A Message from Dario Fo
A Message from Dario Fò
(This message was written on behalf of Worldwide Commedia day)
I reprint it here by permission as one of the official events of that day!
It is a well-known fact that by the end of the 16th century the intensified repression of the Counter Reformation gave rise to a virtual diaspora of Italian theatre companies, forcing hundreds of actors and their families to relocate all over Europe, including into Germany, France, and England. A renowned English researcher, Professor Christopher Cairns states: “Without the encounters with Italian actors, Elizabethan theater— including the works of Shakespeare—would have never been born.” Therefore we shouldn’t marvel that in King Lear the Fool tells the deposed king: “Thou shouldst not have been old till thou hadst been wise.” This is a wonderful concept, taken directly from a line by Ruzzante, father of comic acting, in his play, Betia.
Many have found it paradoxical that expressions and concepts derived from the Humanist movement in Italy made their way to England by the end of the same century. Instead this cultural transit is not improbable in the least but has been more than documented by a particular event.
Let me explain.
One must remember that it was during Ruzzante’s time that a virtual revolution exploded in Germany, Martin Luther’s famous Reformation: a heretical movement that swept through Europe, striking Italy with such incredible violence that the Roman Catholic Church was at first too stunned to react. All of a sudden people almost expected to see the Pope hurled from his throne. In effect, a great climate of panic ensued. But, then, with firm resolve, the Church reacted and launched the Counter Reformation, conceived at the Council of Trent. It was the Church’s intention, first of all, to free itself from the notoriously unacceptable aspects of its management, as Martin Luther very justly denounced in his sermons, such as speculation on the sale of relics and the marketing of indulgences as well as blatant clerical corruption. At the same time, the Church desired to block unwaveringly the impetus of the innovators: to put a stop to the disputes and embarassments of the clerics.

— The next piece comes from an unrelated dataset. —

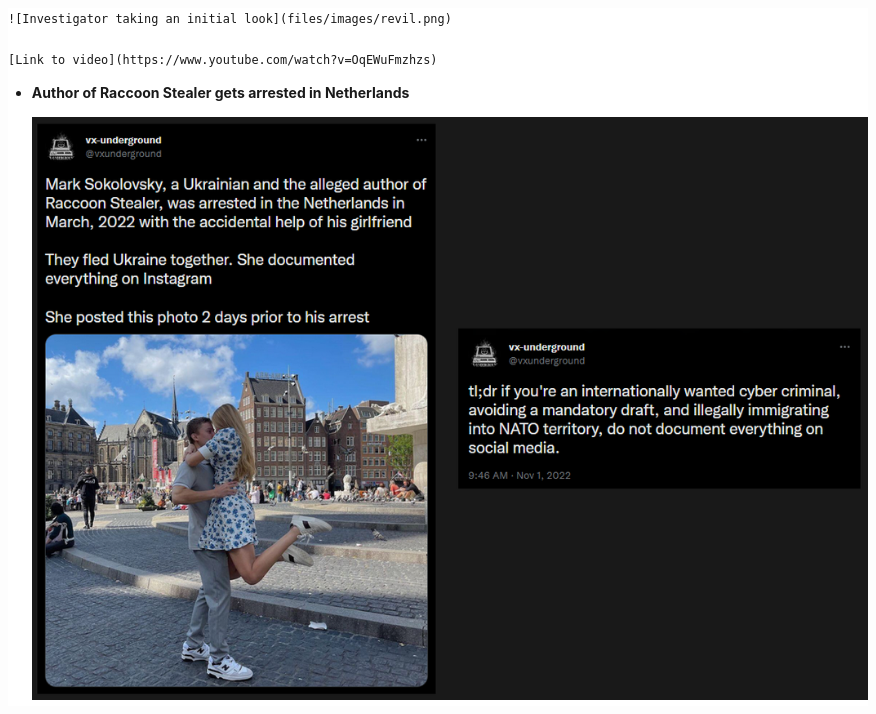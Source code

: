     ![Investigator taking an initial look](files/images/revil.png)

    [Link to video](https://www.youtube.com/watch?v=OqEWuFmzhzs)
*   **Author of Raccoon Stealer gets arrested in Netherlands**

    ![Tweet from @vxunderground](files/images/raccoon.png)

The contrast of ideas—or, better, the conflict of ideas—was unacceptable, as was any kind of expression representing an obstacle to the Church’s Counter Reformation. The theatre, first and foremost, with its subversive energy and its ease in communicating new concepts to the lower classes, absolutely had to be squelched.
About a hundred companies of Commedia dell’Arte actors were forced to flee their native land of Italy over the next quarter century, giving rise to an authentic artistic revolution in the world of theatre abroad. In this forced diaspora, the companies brought with them not only props and scenery but also the works of 15th-century Italian playwrights: Calmo, Folengo, Bibbiena, Ariosto, Machiavelli, Della Porta, and Aretino as well as nearly all of Ruzzante’s comedies.
At least one hundred or more of the original companies from Naples, Rome, Venice, Florence, and other important Italian cities left for France, England, Spain, Germany, and even Eastern Europe, including Russia.
Their arrival in the town squares around Europe was met with incredible enthusiasm from those new audiences. Intellectuals, the ruling class, the bourgeoisie, and even the lower classes took to these performances with great zeal. It is truly amazing to realize that, following the theatre troupes’ exodus, architects, scientists, merchants, and navigators also began to abandon Italy in turn. Thus, the most important philosophical movement, from which Humanism and the Renaissance had developed, spread from Italy to the most vital cities of Europe, leaving a great void in its wake.
As Giambattista Vico, noted philosopher and father of the New Science, said: Both positive and disastrous moments in the history of mankind repeat themselves in cycles so that often a person may, at one moment, appear extraordinarily serious and important and may suddenly, at another, become a tragic scoundrel. Yes, we are alluding to Italy’s perennial economic and moral crises, not to mention its political ones!